へんぺいそく
扁平足
症状と特徴
土踏まずに相当する内側縦アーチが低くなり、足裏が平らに見える状態です。長く歩くと土踏まず、足部、足首、ふくらはぎに痛みや疲労感が出ることがあります。一方、足の形が平らでも痛みなどの症状がないこともあります。成人では後脛骨筋腱機能不全などにより、足部が外側へ傾く進行性の変形を伴うことがあります。
原因
足裏には歩行や走行時の衝撃を和らげる縦アーチ・横アーチがあります。内側縦アーチを支える靱帯、腱、筋肉の働きが低下すると、土踏まずが低くなり、負担や痛みが生じることがあります。小児では柔らかい(可撓性)扁平足が多く、発達上の個人差としてみられることがあります。先天的な骨・関節の形態異常、外傷、神経・筋疾患、肥満、加齢、後脛骨筋腱の障害なども原因となります。
治療
痛みのない可撓性扁平足、特に小児のものは、経過観察のみでよいことが多く、必ずしも矯正治療を必要としません。

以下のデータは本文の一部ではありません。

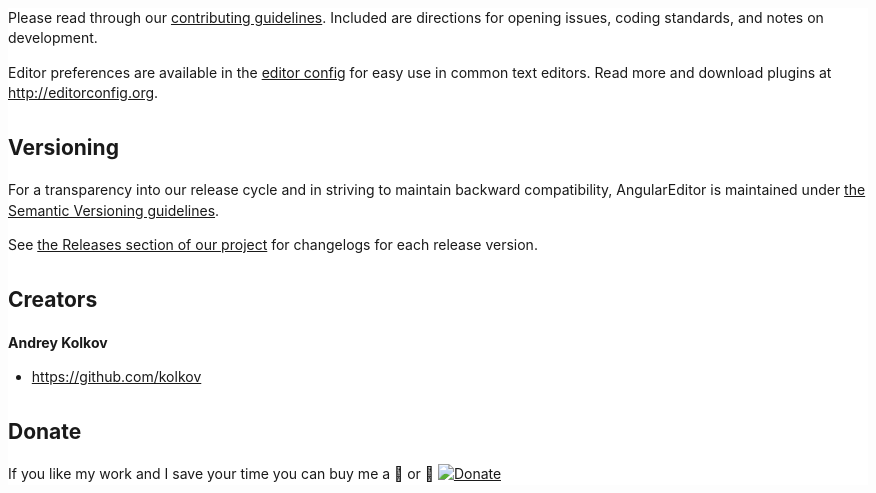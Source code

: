 Please read through our [contributing guidelines](https://github.com/kolkov/angular-editor/blob/master/CONTRIBUTING.md). Included are directions for opening issues, coding standards, and notes on development.

Editor preferences are available in the [editor config](https://github.com/kolkov/angular-editor/blob/master/.editorconfig) for easy use in common text editors. Read more and download plugins at <http://editorconfig.org>.

## Versioning

For a transparency into our release cycle and in striving to maintain backward compatibility, AngularEditor is maintained under [the Semantic Versioning guidelines](http://semver.org/).

See [the Releases section of our project](https://github.com/kolkov/angular-editor/releases) for changelogs for each release version.

## Creators

**Andrey Kolkov**

- <https://github.com/kolkov>

## Donate

If you like my work and I save your time you can buy me a :beer: or :pizza: [![Donate](https://img.shields.io/badge/Donate-PayPal-green.svg)](https://paypal.me/AndreyKolkov)

[npm]: https://www.npmjs.com/package/@surcoufx83/angular-wysiwyg-editor
[demo]: https://angular-editor-wysiwyg.stackblitz.io/
[example]: https://stackblitz.com/edit/angular-editor-wysiwyg
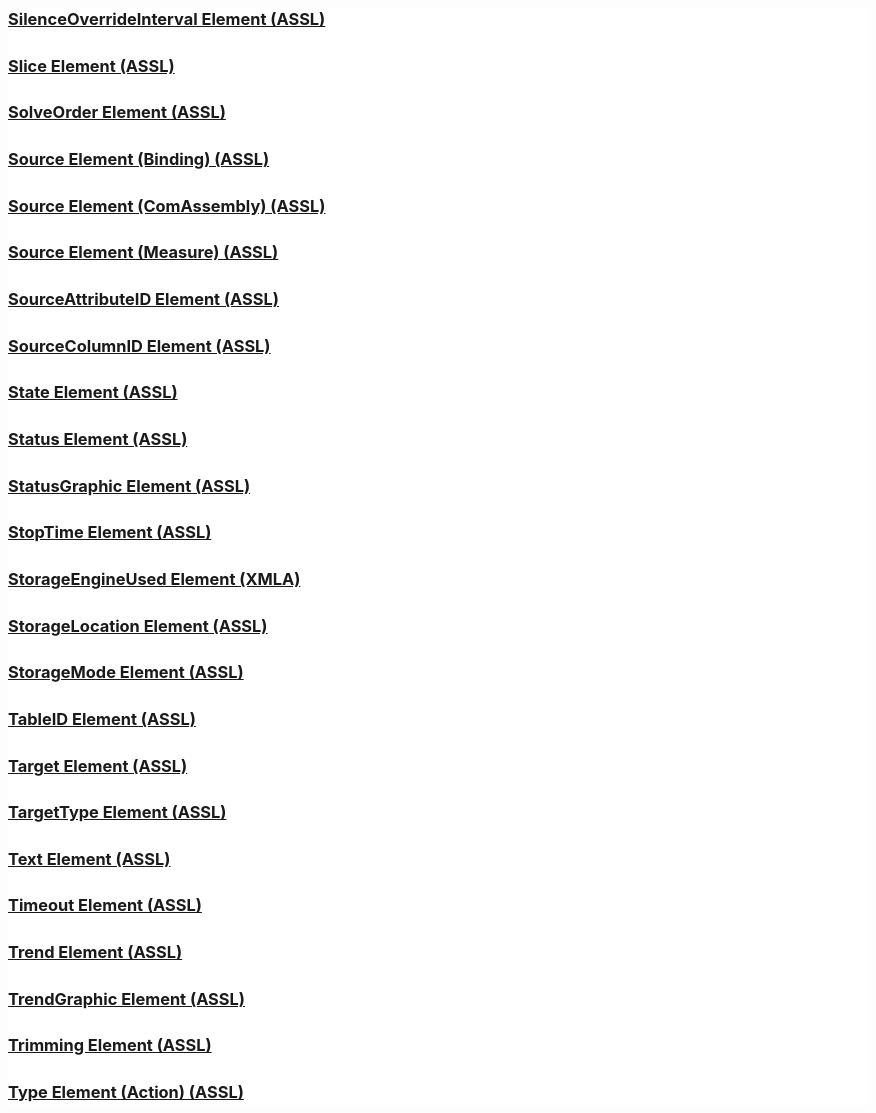 ### [SilenceOverrideInterval Element (ASSL)](properties/silenceoverrideinterval-element-assl.md)
### [Slice Element (ASSL)](properties/slice-element-assl.md)
### [SolveOrder Element (ASSL)](properties/solveorder-element-assl.md)
### [Source Element (Binding) (ASSL)](properties/source-element-binding-assl.md)
### [Source Element (ComAssembly) (ASSL)](properties/source-element-comassembly-assl.md)
### [Source Element (Measure) (ASSL)](properties/source-element-measure-assl.md)
### [SourceAttributeID Element (ASSL)](properties/sourceattributeid-element-assl.md)
### [SourceColumnID Element (ASSL)](properties/sourcecolumnid-element-assl.md)
### [State Element (ASSL)](properties/state-element-assl.md)
### [Status Element (ASSL)](properties/status-element-assl.md)
### [StatusGraphic Element (ASSL)](properties/statusgraphic-element-assl.md)
### [StopTime Element (ASSL)](properties/stoptime-element-assl.md)
### [StorageEngineUsed Element (XMLA)](properties/storageengineused-element-xmla.md)
### [StorageLocation Element (ASSL)](properties/storagelocation-element-assl.md)
### [StorageMode Element (ASSL)](properties/storagemode-element-assl.md)
### [TableID Element (ASSL)](properties/tableid-element-assl.md)
### [Target Element (ASSL)](properties/target-element-assl.md)
### [TargetType Element (ASSL)](properties/targettype-element-assl.md)
### [Text Element (ASSL)](properties/text-element-assl.md)
### [Timeout Element (ASSL)](properties/timeout-element-assl.md)
### [Trend Element (ASSL)](properties/trend-element-assl.md)
### [TrendGraphic Element (ASSL)](properties/trendgraphic-element-assl.md)
### [Trimming Element (ASSL)](properties/trimming-element-assl.md)
### [Type Element (Action) (ASSL)](properties/type-element-action-assl.md)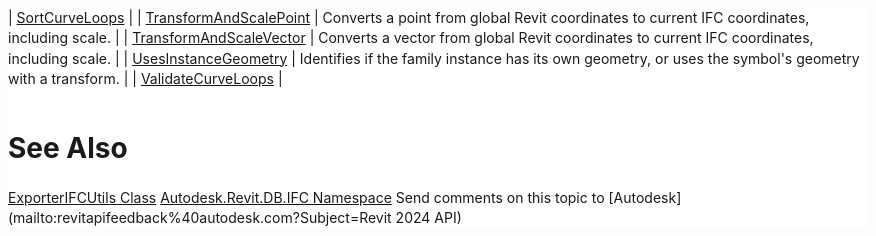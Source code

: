 | [SortCurveLoops](e85c27ff-a7b8-a489-9aed-79706d08242e.md "SortCurveLoops Method") |
| [TransformAndScalePoint](25b84abd-c524-c885-4898-d25d4559685e.md "TransformAndScalePoint Method") | Converts a point from global Revit coordinates to current IFC coordinates, including scale. |
| [TransformAndScaleVector](6622bd84-2aa2-6333-9e2b-3b9d9330267b.md "TransformAndScaleVector Method") | Converts a vector from global Revit coordinates to current IFC coordinates, including scale. |
| [UsesInstanceGeometry](0c4dff47-2150-0615-9d65-7b8f9422861a.md "UsesInstanceGeometry Method") | Identifies if the family instance has its own geometry, or uses the symbol's geometry with a transform. |
| [ValidateCurveLoops](a788bf27-77cc-c11b-7841-6f24e2f1ab14.md "ValidateCurveLoops Method") |

# See Also
[ExporterIFCUtils Class](e0e78d67-739c-0cd6-9e3d-359e42758c93.md "ExporterIFCUtils Class")
[Autodesk.Revit.DB.IFC Namespace](b823fafb-1ba1-896b-4097-142c2817ce74.md "Autodesk.Revit.DB.IFC Namespace")
Send comments on this topic to [Autodesk](mailto:revitapifeedback%40autodesk.com?Subject=Revit 2024 API)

痛みや疲れやすさがある場合は、足に合った靴の選択、足底板やアーチサポート、ふくらはぎのストレッチ、足部・下腿の筋力訓練、体重管理などを行います。小児で硬い扁平足、痛みを伴う場合、進行性の変形がある場合は、足根骨癒合などの原因を調べます。成人の進行性扁平足では、後脛骨筋腱機能不全や足関節・足部の変形性関節症を評価し、装具やリハビリテーションで改善しない場合、腱の処置、骨切り術、関節固定術などの手術を検討することがあります。